Average investors tend to be left on the sidelines in favor of big funds when it comes to investing in initial public offerings at their offer prices, which can often be considerably less expensive than where the stocks end up trading as time goes on.

Moreover, only a small percentage of retail investors even know how to buy IPO stock at the company’s go-public price.

Investing in an IPO is risky but exciting, says Pam Krueger, founder and CEO of Wealthramp in Tiburon, California. While there’s a chance the stock can grow in value, which could leave you handsomely rewarded, there’s also the possibility that its shares will flop upon market debut.

“Lots of people assume if you buy early, the IPO will become a unicorn,” Krueger says, referencing stocks like Google parent company Alphabet Inc. (ticker: GOOG, GOOGL). “But it’s just as likely that the young company could also become a famous failure once shares begin trading.”

That said, to set yourself up for success, you should balance expectations with reality and have a strategy going into investing in IPO shares.

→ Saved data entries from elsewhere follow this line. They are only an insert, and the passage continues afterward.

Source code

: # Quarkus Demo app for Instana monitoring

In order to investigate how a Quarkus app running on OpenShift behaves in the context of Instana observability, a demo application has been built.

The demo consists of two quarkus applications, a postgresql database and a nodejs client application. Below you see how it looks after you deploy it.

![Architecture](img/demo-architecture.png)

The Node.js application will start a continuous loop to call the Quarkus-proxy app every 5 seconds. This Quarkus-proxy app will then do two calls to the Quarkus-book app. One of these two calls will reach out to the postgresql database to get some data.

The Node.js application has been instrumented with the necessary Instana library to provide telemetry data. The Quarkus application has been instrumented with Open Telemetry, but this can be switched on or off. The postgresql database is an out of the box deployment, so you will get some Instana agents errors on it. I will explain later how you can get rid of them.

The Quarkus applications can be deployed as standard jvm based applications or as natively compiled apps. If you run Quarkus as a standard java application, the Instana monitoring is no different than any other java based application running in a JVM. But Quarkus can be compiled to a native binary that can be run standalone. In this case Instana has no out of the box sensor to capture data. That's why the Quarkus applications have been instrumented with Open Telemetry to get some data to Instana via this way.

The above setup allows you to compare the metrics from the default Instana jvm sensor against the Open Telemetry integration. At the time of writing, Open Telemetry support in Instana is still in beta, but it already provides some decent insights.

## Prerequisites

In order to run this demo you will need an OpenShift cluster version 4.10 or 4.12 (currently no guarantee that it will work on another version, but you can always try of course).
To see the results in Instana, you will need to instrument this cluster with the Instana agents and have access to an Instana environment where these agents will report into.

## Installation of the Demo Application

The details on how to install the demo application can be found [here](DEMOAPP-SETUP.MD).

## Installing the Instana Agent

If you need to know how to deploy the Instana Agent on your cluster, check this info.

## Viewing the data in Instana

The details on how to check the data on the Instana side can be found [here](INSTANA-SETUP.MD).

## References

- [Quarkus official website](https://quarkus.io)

It can be much more difficult for average investors to buy shares in a traditional IPO and take part in the potential run-up in share prices once the company goes public. But this market is opening up as more brokerages are expanding IPO share access. If you want to find companies in their early growth stages, here’s what you need to know before you add IPO shares to your portfolio:

— What is an IPO?

— Types of IPOs.

— Who can buy IPOs?

— Risks of IPOs.

— When should you sell IPO stocks?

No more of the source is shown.